Поставленную задачу С. Ю. Витте решил — огромная, хотя и ненадежная вполне армия была доставлена к новым местам постоянной дислокации посуху и морем. Местные сатрапы получили возможность перевести дух. 21 апреля 1906 года одесский генерал-губернатор А. В. Каульбарс направил царю радостную телеграмму: «Всеподданнейше доношу Вашему императорскому величеству, что все части 15 пехотной дивизии прибыли с Дальнего Востока во вверенный мне округ. Все прибывшие эшелоны торжественно встречаются; настроение людей было радостное и приподнятое, и, при высадке на родной земле, восторженное „ура“ прибывающих и встречающих покрывало тосты о здравии и благоденствии Вашего императорского величества и дорогой родины»150. В течение первых месяцев 1906 года через Одессу вернулось из Маньчжурии на родину около 100 тысяч человек запасных. Их встречал лично А. В. Каульбарс с почетным караулом и оркестром, угощал обедом. Оркестр играл государственный гимн, произносились торжественные речи. Почетному караулу на всякий случай были розданы боевые патроны.
Хотя революция — это война, правительство, полагал С. Ю. Витте, должно вести ее, руководствуясь прежде всего точными законами. Еще в середине декабря Совет министров инициировал закон о применении смертной казни за убийства должностных лиц государства по политическим мотивам. Существовавшие до того правила о предании суду за политические убийства были весьма разнообразны и допускали возможность чисто бюрократического произвола.

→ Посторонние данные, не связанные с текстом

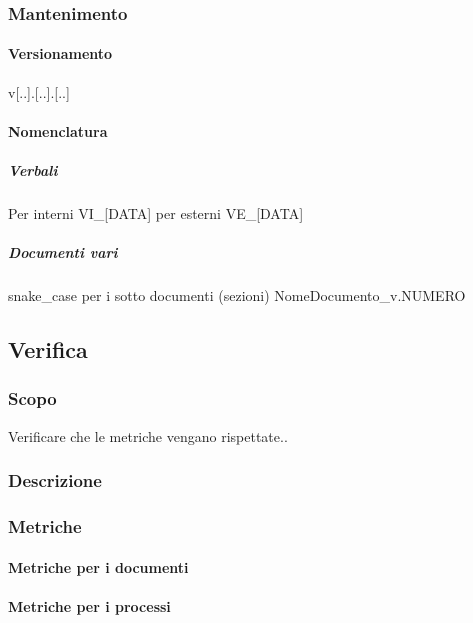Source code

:			

		\subsubsection{Mantenimento}

			\paragraph{Versionamento} \label{Versionamento}
			v[..].[..].[..]

			\paragraph{Nomenclatura}

			\subparagraph{Verbali}
			Per interni		VI\_[DATA]
			per esterni		VE\_[DATA]

			\subparagraph{Documenti vari}
			snake\_case per i sotto documenti (sezioni)
			NomeDocumento\_v.NUMERO

	\subsection{Verifica}

		\subsubsection{Scopo}
		Verificare che le metriche vengano rispettate..


		\subsubsection{Descrizione}

		\subsubsection{Metriche}

			\paragraph{Metriche per i documenti}
			
			\paragraph{Metriche per i processi}

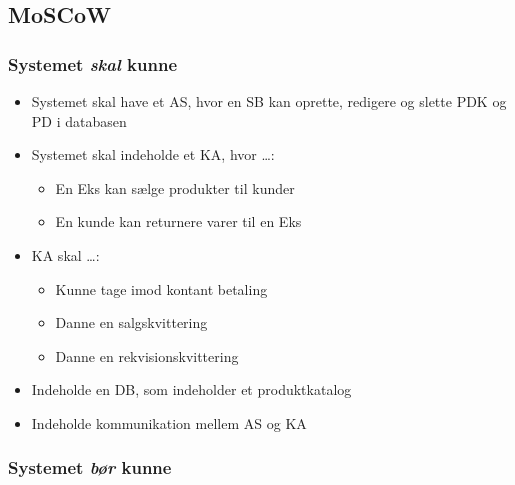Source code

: \subsection{MoSCoW}

\subsubsection*{Systemet \textit{skal} kunne}

\begin{itemize}

\item Systemet skal have et \gls{AS}, hvor en \gls{SB} kan oprette, redigere og slette \gls{PDK} og \gls{PD} i databasen
\item Systemet skal indeholde et \gls{KA}, hvor …:
\begin{itemize}
\item En \gls{Eks} kan sælge produkter til kunder
\item En kunde kan returnere varer til en \gls{Eks}
\end{itemize}
\item \gls{KA} skal …:
\begin{itemize}
\item Kunne tage imod kontant betaling
\item Danne en salgskvittering
\item Danne en rekvisionskvittering
\end{itemize}
\item Indeholde en \gls{DB}, som indeholder et produktkatalog
\item Indeholde kommunikation mellem \gls{AS} og \gls{KA}

\end{itemize}


\subsubsection*{Systemet \textit{bør} kunne}


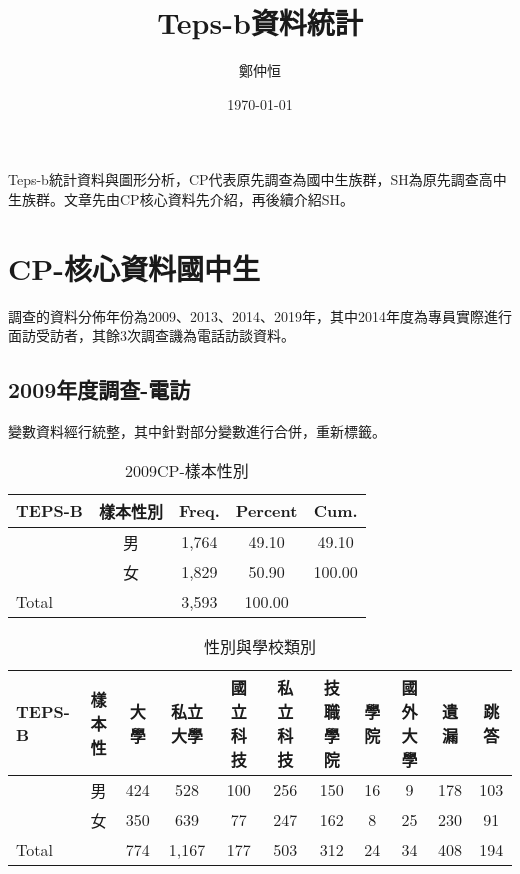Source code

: \documentclass[12pt, a4paper]{article}
\title{ Teps-b資料統計}
\author{{\SM 鄭仲恒}}
\date{{\TT \today}}
\begin{document}
\maketitle
\fontsize{12}{22 pt}\selectfont
Teps-b統計資料與圖形分析，CP代表原先調查為國中生族群，SH為原先調查高中生族群。文章先由CP核心資料先介紹，再後續介紹SH。



\section{CP-核心資料國中生}
調查的資料分佈年份為2009、2013、2014、2019年，其中2014年度為專員實際進行面訪受訪者，其餘3次調查譏為電話訪談資料。
\subsection{2009年度調查-電訪}
變數資料經行統整，其中針對部分變數進行合併，重新標籤。

\begin{table}[htbp]
  \centering
   \caption{2009CP-樣本性別}
  \begin{adjustbox}{width=0.5\textwidth}
    \begin{tabular}{lcccc}
      \toprule
      TEPS-B & 樣本性別 & Freq. & Percent & Cum. \\
      \midrule
      & 男 & 1,764 & 49.10 & 49.10 \\
      & 女 & 1,829 & 50.90 & 100.00 \\
      \midrule
      Total & & 3,593 & 100.00 & \\
      \bottomrule
    \end{tabular}
  \end{adjustbox}
\end{table}

\bigskip

\begin{table}[htbp]
  \centering
  \caption{性別與學校類別}
  \begin{adjustbox}{width=\textwidth}
    \begin{tabular}{lcccccccccc}
      \toprule
      TEPS-B & 樣本性 & 大學 & 私立大學 & 國立科技 & 私立科技 & 技職學院 & 學院 & 國外大學 & 遺漏 & 跳答 \\
      \midrule
      & 男 & 424 & 528 & 100 & 256 & 150 & 16 & 9 & 178 & 103 \\
      & 女 & 350 & 639 & 77 & 247 & 162 & 8 & 25 & 230 & 91 \\
      \midrule
      Total & & 774 & 1,167 & 177 & 503 & 312 & 24 & 34 & 408 & 194 \\
      \bottomrule
    \end{tabular}
  \end{adjustbox}
\end{table}
\end{document}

В гражданском судопроизводстве Российской империи смертная казнь даже за серьезные преступления применялась исключительно редко. Фактически самым тяжким наказанием были бессрочные каторжные работы, обрекавшие человека на медленное и мучительное умирание. В этом проявилось лицемерие российского абсолютизма, так возмущавшее писателя Льва Николаевича Толстого. Зато военные суды, наоборот, чаще всего приговаривали преступников к лишению жизни. Можно быть сторонником смертной казни, рассуждал С. Ю. Витте, можно быть ее противником, суть не в этом, а в том, что нельзя превращать наказание смертной казнью в «государственное убийство». А между тем так оно чаще всего и бывало — за одни и те же преступления наказания могли быть совершенно различными. Все зависело от того, какому суду будет предан виновный, как то или иное высокое начальствующее лицо заблагорассудит. Этими начальствующими лицами являлись генерал-губернаторы, число которых сильно увеличилось по мере объявления тех или иных местностей на исключительном положении. Приговоры военных судов о смертных казнях также подлежали утверждению этих генерал-губернаторов. В одних случаях смертные приговоры утверждались, а в других — нет.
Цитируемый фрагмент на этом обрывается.